Work request: Every line containing "documentclass" should be copied out. Go through the entries and find them.

Task data:

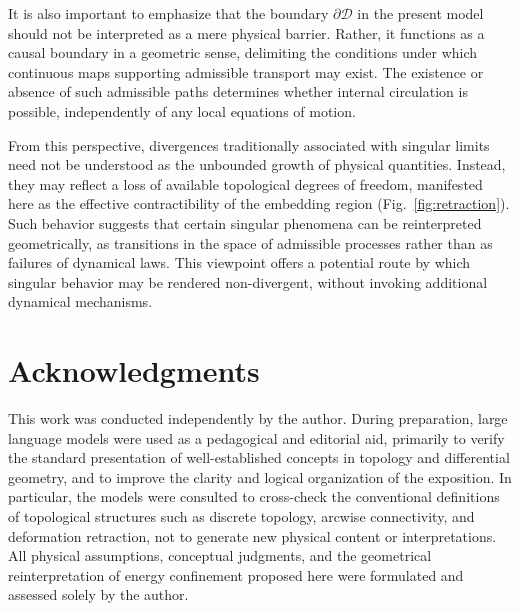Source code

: \documentclass[%
 reprint,
 amsmath,amssymb,
 aps,
 prb,
]{revtex4-2}
\numberwithin{equation}{section}
\begin{document}
It is also important to emphasize that the boundary $\partial \mathcal{D}$ in the present model should not be interpreted as a mere physical barrier.
Rather, it functions as a causal boundary in a geometric sense, delimiting the conditions under which continuous maps supporting admissible transport may exist.
The existence or absence of such admissible paths determines whether internal circulation is possible, independently of any local equations of motion.

From this perspective, divergences traditionally associated with singular limits need not be understood as the unbounded growth of physical quantities.
Instead, they may reflect a loss of available topological degrees of freedom, manifested here as the effective contractibility of the embedding region (Fig.~\ref{fig:retraction}).
Such behavior suggests that certain singular phenomena can be reinterpreted geometrically, as transitions in the space of admissible processes rather than as failures of dynamical laws.
This viewpoint offers a potential route by which singular behavior may be rendered non-divergent, without invoking additional dynamical mechanisms.

\clearpage

\section*{Acknowledgments}
This work was conducted independently by the author. During preparation, large language models were used as a pedagogical and editorial aid, primarily to verify the standard presentation of well-established concepts in topology and differential geometry, and to improve the clarity and logical organization of the exposition. 
In particular, the models were consulted to cross-check the conventional definitions of topological structures such as discrete topology, arcwise connectivity, and deformation retraction, not to generate new physical content or interpretations. All physical assumptions, conceptual judgments, and the geometrical reinterpretation of energy confinement proposed here were formulated and assessed solely by the author.
\end{document}
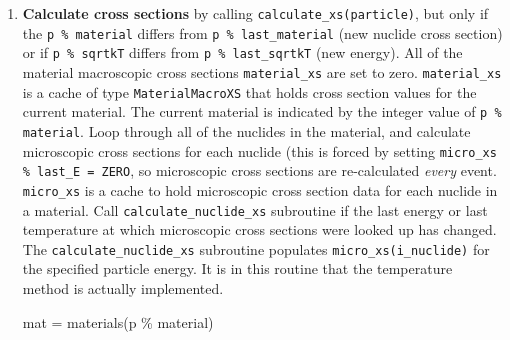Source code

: \documentclass[10pt]{article}
\numberwithin{equation}{section} %
\begin{document}
\begin{enumerate}
\begin{enumerate}
\begin{enumerate}
		\item {\bf Calculate cross sections} by calling {\tt calculate\_xs(particle)}, but only if the {\tt p \% material} differs from {\tt p \% last\_material} (new nuclide cross section) or if {\tt p \% sqrtkT} differs from {\tt p \% last\_sqrtkT} (new energy). All of the material macroscopic cross sections {\tt material\_xs} are set to zero. {\tt material\_xs} is a cache of type {\tt MaterialMacroXS} that holds cross section values for the current material. The current material is indicated by the integer value of {\tt p \% material}. Loop through all of the nuclides in the material, and calculate microscopic cross sections for each nuclide (this is forced by setting {\tt micro\_xs \% last\_E = ZERO}, so microscopic cross sections are re-calculated {\it every} event. {\tt micro\_xs} is a cache to hold microscopic cross section data for each nuclide in a material. Call {\tt calculate\_nuclide\_xs} subroutine if the last energy or last temperature at which microscopic cross sections were looked up has changed. The {\tt calculate\_nuclide\_xs} subroutine populates {\tt micro\_xs(i\_nuclide)} for the specified particle energy. It is in this routine that the temperature method is actually implemented. 
		
				\begin{algorithm}[H]
				\;
				mat = materials(p \% material)\;
				\;
				\end{algorithm}
		

\end{enumerate}
\end{enumerate}
\end{enumerate}
\end{document}
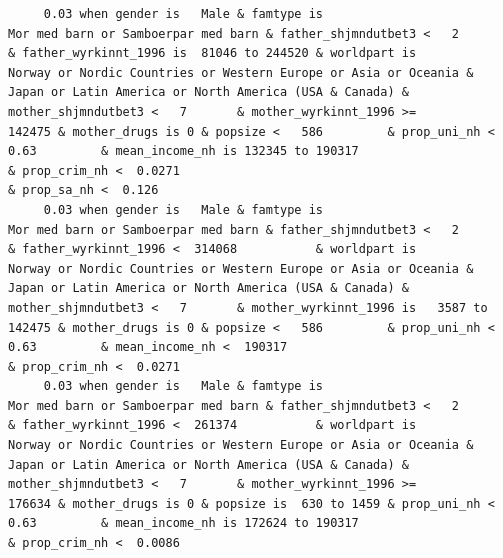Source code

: \documentclass[
  letterpaper,
  DIV=11,
  numbers=noendperiod]{scrreprt}
\begin{document}
\begin{verbatim}
     0.03 when gender is   Male & famtype is                              Mor med barn or Samboerpar med barn & father_shjmndutbet3 <   2       & father_wyrkinnt_1996 is  81046 to 244520 & worldpart is            Norway or Nordic Countries or Western Europe or Asia or Oceania & Japan or Latin America or North America (USA & Canada) & mother_shjmndutbet3 <   7       & mother_wyrkinnt_1996 >=           142475 & mother_drugs is 0 & popsize <   586         & prop_uni_nh <  0.63         & mean_income_nh is 132345 to 190317                              & prop_crim_nh <  0.0271                                                                                                                  & prop_sa_nh <  0.126                                                                                                                                               
     0.03 when gender is   Male & famtype is                              Mor med barn or Samboerpar med barn & father_shjmndutbet3 <   2       & father_wyrkinnt_1996 <  314068           & worldpart is            Norway or Nordic Countries or Western Europe or Asia or Oceania & Japan or Latin America or North America (USA & Canada) & mother_shjmndutbet3 <   7       & mother_wyrkinnt_1996 is   3587 to 142475 & mother_drugs is 0 & popsize <   586         & prop_uni_nh <  0.63         & mean_income_nh <  190317                                        & prop_crim_nh <  0.0271                                                                                                                                                                                                                                                                                      
     0.03 when gender is   Male & famtype is                              Mor med barn or Samboerpar med barn & father_shjmndutbet3 <   2       & father_wyrkinnt_1996 <  261374           & worldpart is            Norway or Nordic Countries or Western Europe or Asia or Oceania & Japan or Latin America or North America (USA & Canada) & mother_shjmndutbet3 <   7       & mother_wyrkinnt_1996 >=           176634 & mother_drugs is 0 & popsize is  630 to 1459 & prop_uni_nh <  0.63         & mean_income_nh is 172624 to 190317                              & prop_crim_nh <  0.0086                                                                                                                                                                                                                                                                                      

\end{verbatim}
\end{document}
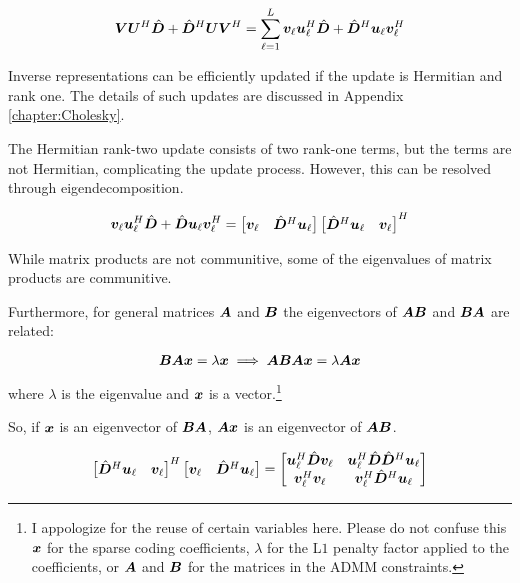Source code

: \begin{equation}
\bm{V}\bm{U}^H\hat{\bm{D}} + \hat{\bm{D}}^H\bm{U}\bm{V}^H = \sum_{\ell = 1}^{L} \bm{v}_{\ell}\bm{u}_{\ell}^H\hat{\bm{D}} + \hat{\bm{D}}^H\bm{u}_{\ell}\bm{v}_{\ell}^H
\end{equation}


Inverse representations can be efficiently updated if the update is Hermitian and rank one. The details of such updates are discussed in Appendix \ref{chapter:Cholesky}.

The Hermitian rank-two update consists of two rank-one terms, but the terms are not Hermitian, complicating the update process. However, this can be resolved through eigendecomposition.  

\begin{equation}
\bm{v}_{\ell}\bm{u}_{\ell}^H \hat{\bm{D}} + \hat{\bm{D}}\bm{u}_{\ell}\bm{v}_{\ell}^H = \begin{bmatrix}
\bm{v}_{\ell} & \hat{\bm{D}}^H\bm{u}_{\ell} 
\end{bmatrix}
\begin{bmatrix}
\hat{\bm{D}}^H\bm{u}_{\ell} & \bm{v}_{\ell}
\end{bmatrix}^H
\end{equation}

While matrix products are not communitive, some of the eigenvalues of matrix products are communitive.

Furthermore, for general matrices $\bm{A}$ and $\bm{B}$ the eigenvectors of $\bm{A}\bm{B}$ and $\bm{B}\bm{A}$ are related:

\begin{equation}
\bm{B}\bm{A}\bm{x} = \lambda\bm{x}  \implies  \bm{A}\bm{B}\bm{A}\bm{x} = \lambda\bm{A}\bm{x}
\end{equation}

where $\lambda$ is the eigenvalue and $\bm{x}$ is a vector.\footnote{I appologize for the reuse of certain variables here. Please do not confuse this $\bm{x}$ for the sparse coding coefficients, $\lambda$ for the L$1$ penalty factor applied to the coefficients, or $\bm{A}$ and $\bm{B}$ for the matrices in the ADMM constraints.}

So, if $\bm{x}$ is an eigenvector of $\bm{B}\bm{A}$, $\bm{A}\bm{x}$ is an eigenvector of $\bm{A}\bm{B}$.


\begin{equation}
\begin{bmatrix}
\hat{\bm{D}}^H\bm{u}_{\ell} & \bm{v}_{\ell}
\end{bmatrix}^H
\begin{bmatrix}
\bm{v}_{\ell} & \hat{\bm{D}}^H\bm{u}_{\ell} 
\end{bmatrix}
 = 
\begin{bmatrix}
\bm{u}_{\ell}^H\hat{\bm{D}}\bm{v}_{\ell} & \bm{u}_{\ell}^H\hat{\bm{D}}\hat{\bm{D}}^H\bm{u}_{\ell} \\
\bm{v}_{\ell}^H\bm{v}_{\ell}    & \bm{v}_{\ell}^H\hat{\bm{D}}^H\bm{u}_{\ell}
\end{bmatrix}
\end{equation}

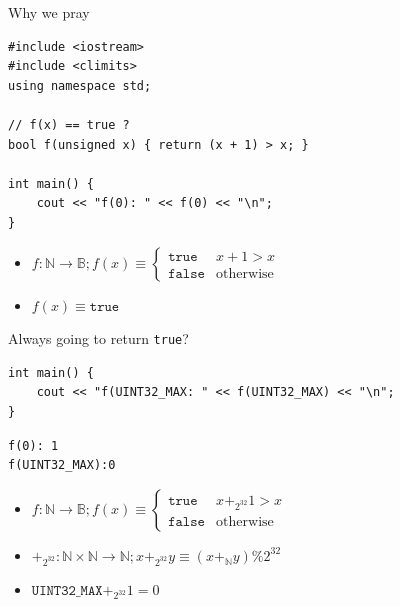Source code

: \documentclass[8pt]{beamer}
\newcommand{\N}{\mathbb N}
\newcommand{\B}{\mathbb B}
\newcommand{\cpp}[1]{\texttt{#1}}
\begin{document}
\begin{frame}[fragile]{Why we pray}
\pause

{\small
\begin{verbatim}
#include <iostream>
#include <climits>
using namespace std;

// f(x) == true ?
bool f(unsigned x) { return (x + 1) > x; }

int main() {
    cout << "f(0): " << f(0) << "\n";
}
\end{verbatim}
\pause
\begin{itemize}
    \item 
        $f: \N \rightarrow \B; f(x) \equiv \begin{cases} \texttt{true} & x + 1 > x \\ \texttt{false} & \text{otherwise} \end{cases}$
        \pause
    \item $f(x) \equiv \texttt{true}$ \pause
\end{itemize}
Always going to return \cpp{true}?
\pause
\begin{verbatim}
int main() {
    cout << "f(UINT32_MAX: " << f(UINT32_MAX) << "\n";
}
\end{verbatim}
}

\pause
\begin{verbatim}
f(0): 1
f(UINT32_MAX):0
\end{verbatim}

\pause
\begin{itemize}
    \item $f: \N \rightarrow \B; f(x) \equiv \begin{cases} \texttt{true} & x +_{2^{32}} 1 > x \\ \texttt{false} & \text{otherwise} \end{cases}$ \pause
    \item $+_{2^32}: \N \times \N \rightarrow \N; x +_{2^{32}} y \equiv (x +_\N y) \% 2^{32}$ \pause 
    \item $\texttt{UINT32\_MAX} +_{2^{32}} 1 = 0 $
\end{itemize}
\end{frame}
\end{document}
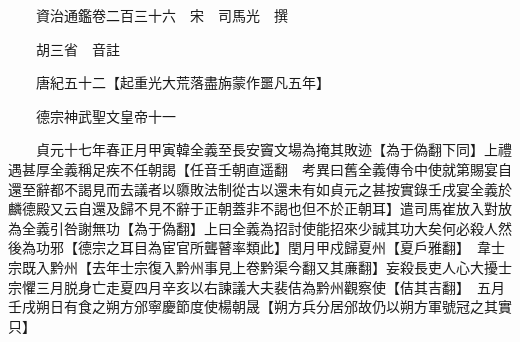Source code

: 










 


 
 


 

  
  
  
  
  





  
  
  
  
  
 
  

  

  
  
  



  

 
 

  
   




  

  
  


  　　資治通鑑卷二百三十六　宋　司馬光　撰

　　胡三省　音註

　　唐紀五十二【起重光大荒落盡旃蒙作噩凡五年】

　　德宗神武聖文皇帝十一

　　貞元十七年春正月甲寅韓全義至長安竇文場為掩其敗迹【為于偽翻下同】上禮遇甚厚全義稱足疾不任朝謁【任音壬朝直遥翻　考異曰舊全義傳令中使就第賜宴自還至辭都不謁見而去議者以隳敗法制從古以還未有如貞元之甚按實錄壬戌宴全義於麟德殿又云自還及歸不見不辭于正朝蓋非不謁也但不於正朝耳】遣司馬崔放入對放為全義引咎謝無功【為于偽翻】上曰全義為招討使能招來少誠其功大矣何必殺人然後為功邪【德宗之耳目為宦官所聾瞽率類此】閏月甲戍歸夏州【夏戶雅翻】　韋士宗既入黔州【去年士宗復入黔州事見上卷黔渠今翻又其亷翻】妄殺長吏人心大擾士宗懼三月脱身亡走夏四月辛亥以右諫議大夫裴佶為黔州觀察使【佶其吉翻】　五月壬戌朔日有食之朔方邠寧慶節度使楊朝晟【朔方兵分居邠故仍以朔方軍號冠之其實只】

Output for this task:
: \documentclass[%
: \documentclass[10pt]{article}
: \documentclass[
: \documentclass[8pt]{beamer}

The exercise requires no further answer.